Ferran Adrià is the dean of molecular gastronomy, the Catalonian chef who uses his kitchen laboratory for creations like liquid ravioli; caviar made from olive oil; an elliptical olive that is pure liquid; pine cone mousse; ravioli of cuttlefish wrapped around coconut milk; and Parmesan snow. They are astonishing and often baffling technical accomplishments that have garnered many disciples and set trends in restaurant kitchens worldwide.

At Mr. Adrià's three-Michelin-star restaurant, El Bulli, in the small town of Rosas about two hours northeast of Barcelona, he uses unusual, expensive equipment, like a $25,000 encapsulating machine, to express his artistic, often magical creativity. The dishes that emerge from his wizard's kitchen almost always taste as astonishing as they look.

Two of his most famous and influential creations are ''foam,'' in which he aerates sauces with a nitrous-oxide siphon that is ordinarily used to whip cream, and ''warm gelatin,'' in which he adds a seaweed powder called agar to stabilize beef gelatin without chilling it.

Read More...

The son of a house painter, Mr. Adrià has often said that his career began accidentally, that he had no master plan. At a classic French restaurant in Barcelona, the chef, his father's friend, gave him a job as a dishwasher and made him memorize Escoffier, he said. He was 17; a year later, he started working in kitchens around Spain. He began at El Bulli, then a French restaurant, in 1983. Shortly after, the head chef quit, and Mr. Adrià persuaded the manager to give him the job.

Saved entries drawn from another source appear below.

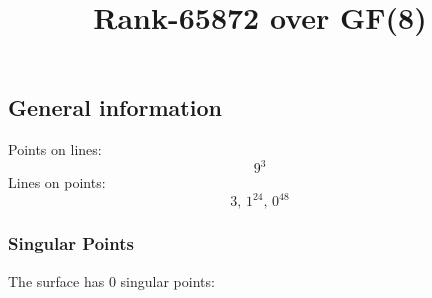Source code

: \documentclass{article}
\newcommand\setTBstruts{\def\T{\rule{0pt}{2.6ex}}%
\def\B{\rule[-1.2ex]{0pt}{0pt}}}
\begin{document}
 
\setTBstruts



{\allowdisplaybreaks%






\title{Rank-65872 over GF(8)}
\author{}%
\maketitle%
%
{}



\subsection*{General information}
Points on lines:
$$
9^3$$
Lines on points:
$$
3,\,1^{24},\,0^{48}$$
\subsubsection*{Singular Points}
The surface has 0 singular points:\\
\begin{align*}
\end{align*}
}
\end{document}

At 21, he began cooking in the classic French manner, but, curious as to why food was cooked the way it was cooked, he slowly started to create his own cuisine. During the off season, he would visit France, often with Juli Soler, the restaurant's manager, to check out the best restaurants. He says his career really began in Nice in 1986 at a cooking demonstration given by Jacques Maximin, an influential chef known for defying boundaries. Mr. Adrià recalled that someone asked, ''What is creativity?'' and Mr. Maximin said, ''Don't copy.''

Mr. Adrià's idea was simply, he said, to ''do new things with old concepts.'' He figured he would create something different with chicken curry, so he developed a now-famous dish, with a solid sauce and a liquid chicken.

He soon began to attract attention. Then, in 1997, the Michelin Guide gave the restaurant three stars. In 1999, Joël Robuchon declared him the world's greatest chef. (Mr. Adrià always shares credit with Albert Adrià, his brother, who runs the dessert side; his three executive chefs, Oriol Castro, Albert Raurich and Eduard Xatruch; and Mr. Soler, who has been his business partner of more than 20 years.)

El Bulli is open six months a year, usually from early April to early October. The rest of the year is for experimenting. Reservations are difficult if not impossible to get.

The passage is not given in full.